A expressão união estável e namoro é uma das mais buscadas por quem vive um relacionamento sério e deseja entender quando ele passa a ter efeitos jurídicos. Afinal, será que existe um tempo mínimo? Como saber se você está apenas namorando ou já vive uma união reconhecida pelo Direito?

Se você já se fez essas perguntas, este artigo foi feito para você. Aqui, você vai descobrir:

  • Se existe tempo mínimo para caracterizar união estável
  • Quais são os critérios usados pela Justiça
  • Diferenças práticas entre namoro e união estável
  • Riscos de não formalizar a relação
  • Como proteger seu patrimônio

Muitas pessoas só percebem a importância desse tema quando enfrentam problemas como separação, divisão de bens ou até disputa de herança. E nesse momento, a falta de informação pode custar caro. Por isso, compreender a fundo união estável e namoro é essencial para evitar prejuízos e garantir segurança jurídica.

marcela FA

União estável e namoro: Qual o valor?

Quando falamos em união estável e namoro, uma das dúvidas mais comuns envolve o “valor” — tanto no sentido financeiro quanto jurídico.

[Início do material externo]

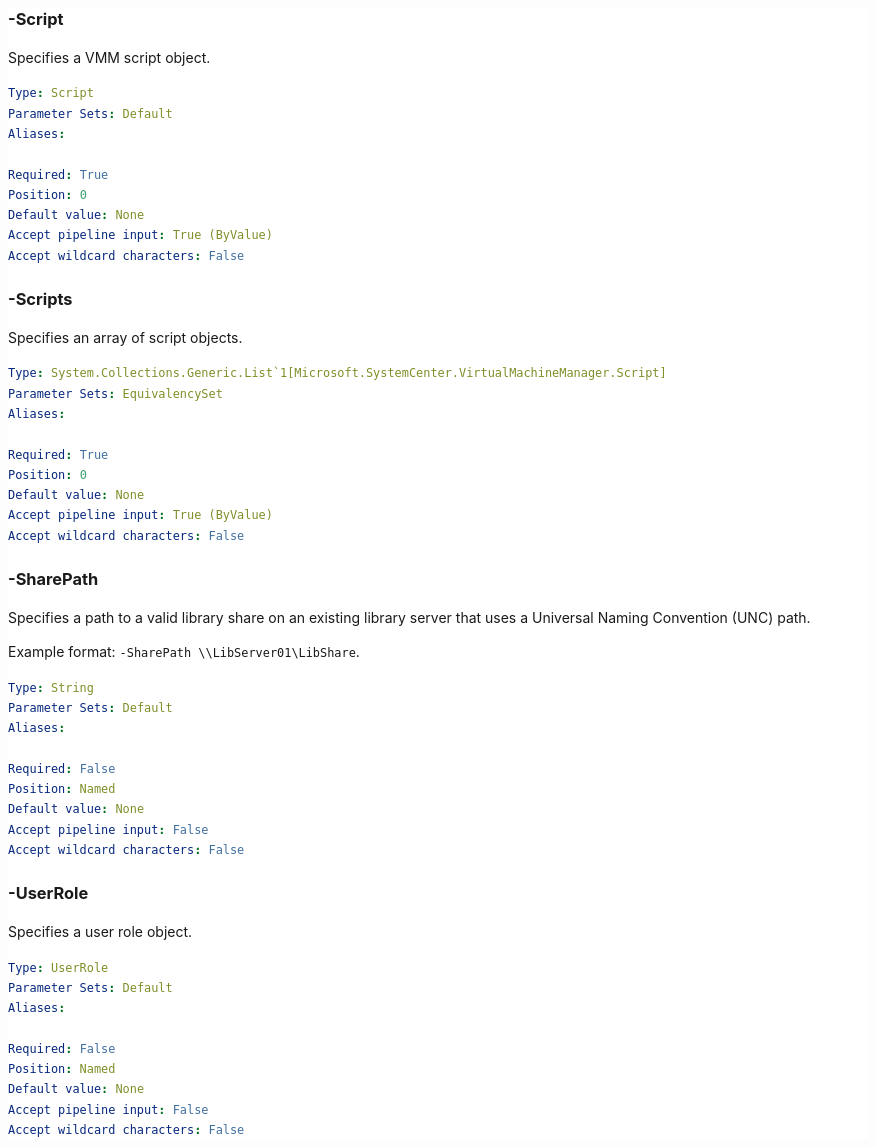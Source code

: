 ### -Script
Specifies a VMM script object.

```yaml
Type: Script
Parameter Sets: Default
Aliases: 

Required: True
Position: 0
Default value: None
Accept pipeline input: True (ByValue)
Accept wildcard characters: False
```

### -Scripts
Specifies an array of script objects.

```yaml
Type: System.Collections.Generic.List`1[Microsoft.SystemCenter.VirtualMachineManager.Script]
Parameter Sets: EquivalencySet
Aliases: 

Required: True
Position: 0
Default value: None
Accept pipeline input: True (ByValue)
Accept wildcard characters: False
```

### -SharePath
Specifies a path to a valid library share on an existing library server that uses a Universal Naming Convention (UNC) path.

Example format: `-SharePath \\LibServer01\LibShare`.

```yaml
Type: String
Parameter Sets: Default
Aliases: 

Required: False
Position: Named
Default value: None
Accept pipeline input: False
Accept wildcard characters: False
```

### -UserRole
Specifies a user role object.

```yaml
Type: UserRole
Parameter Sets: Default
Aliases: 

Required: False
Position: Named
Default value: None
Accept pipeline input: False
Accept wildcard characters: False
```
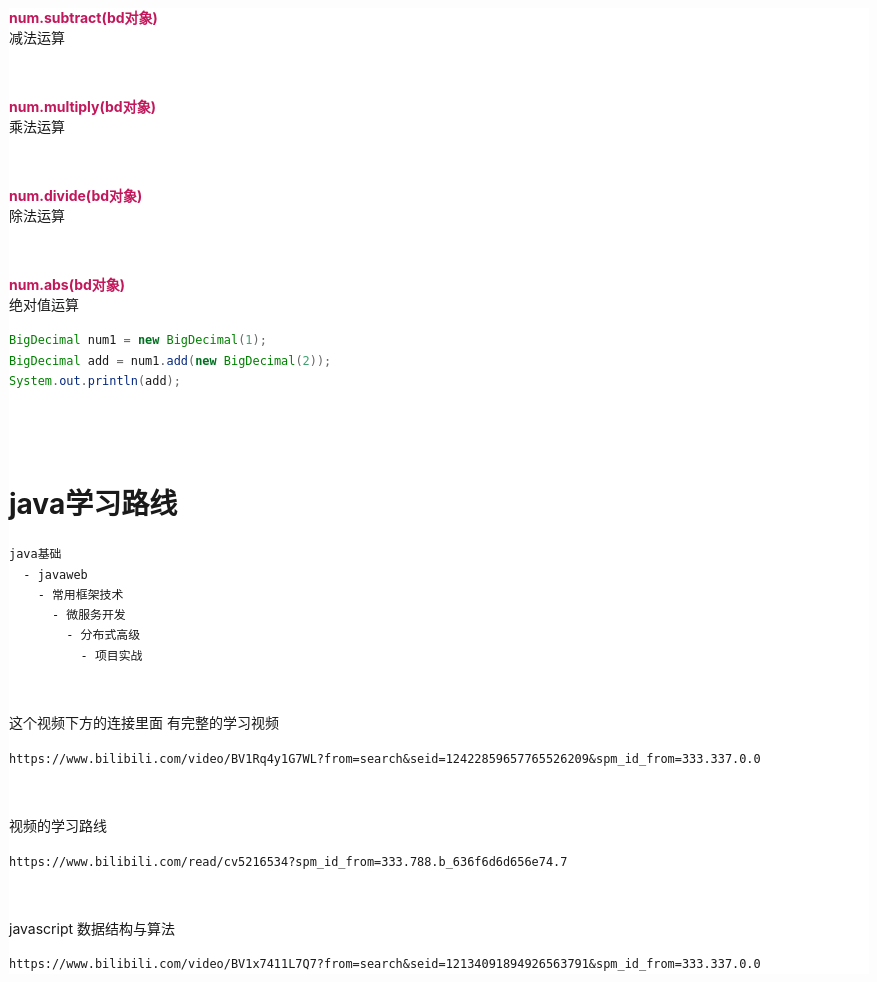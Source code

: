 **<font color="#C2185B">num.subtract(bd对象)</font>**  
减法运算

<br>

**<font color="#C2185B">num.multiply(bd对象)</font>**  
乘法运算

<br>

**<font color="#C2185B">num.divide(bd对象)</font>**  
除法运算

<br>

**<font color="#C2185B">num.abs(bd对象)</font>**  
绝对值运算

```java
BigDecimal num1 = new BigDecimal(1);
BigDecimal add = num1.add(new BigDecimal(2));
System.out.println(add);
```

<br><br>

# java学习路线
```
java基础
  - javaweb
    - 常用框架技术
      - 微服务开发
        - 分布式高级
          - 项目实战
```

<br>

这个视频下方的连接里面 有完整的学习视频 
```
https://www.bilibili.com/video/BV1Rq4y1G7WL?from=search&seid=12422859657765526209&spm_id_from=333.337.0.0
```

<br>

视频的学习路线
```
https://www.bilibili.com/read/cv5216534?spm_id_from=333.788.b_636f6d6d656e74.7
```

<br>

javascript 数据结构与算法
```
https://www.bilibili.com/video/BV1x7411L7Q7?from=search&seid=12134091894926563791&spm_id_from=333.337.0.0
```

Antes de mais nada, é importante esclarecer: não existe um valor fixo para constituir uma união estável. No entanto, os custos podem surgir em diferentes situações.

Custos envolvidos na formalização

A formalização da união estável pode ocorrer por meio de escritura pública em cartório. Nesse caso, os principais custos são:

  • Taxa de cartório (varia conforme o estado)
  • Honorários advocatícios (se houver assessoria)
  • Eventual registro em outros órgãos

Apesar de não ser obrigatório, formalizar a união pode evitar conflitos futuros.

Valor patrimonial da união

Aqui entra um ponto sensível: a união estável impacta diretamente o patrimônio.

No regime padrão (comunhão parcial de bens), tudo que for adquirido durante a convivência pode ser dividido em caso de separação. Ou seja:

  • Imóveis
  • Veículos
  • Investimentos
  • Empresas

Tudo isso pode entrar na partilha.

Por isso, ao analisar união estável e namoro, é essencial entender que o “valor” não é apenas financeiro imediato, mas envolve riscos patrimoniais relevantes.

Dissolução de união estável após o namoro

A transição entre união estável e namoro muitas vezes só é discutida quando o relacionamento chega ao fim. E é justamente nesse momento que surgem os maiores conflitos.

Quando há dissolução?

A dissolução ocorre quando uma das partes decide encerrar a convivência com características de união estável. Isso pode gerar:

  • Divisão de bens
  • Pensão alimentícia
  • Discussões judiciais

Principais teses jurídicas aplicáveis

No Direito brasileiro, a dissolução da união estável encontra respaldo em:

  • Art. 1.723 do Código Civil – define união estável
  • Princípio da dignidade da pessoa humana
  • Princípio da afetividade

Além disso, a jurisprudência reconhece que não é necessário contrato formal para configurar união estável.

Procedimentos para dissolução

A dissolução pode ocorrer de duas formas:

  1. Extrajudicial (em cartório)
    • Quando há consenso
    • Sem filhos menores
  2. Judicial
    • Quando há conflito
    • Existência de filhos ou disputa patrimonial

Nesse cenário, entender a diferença entre união estável e namoro pode definir se haverá ou não partilha de bens.

Como comprovar união estável?

A prova é um dos pontos mais delicados quando se discute união estável e namoro.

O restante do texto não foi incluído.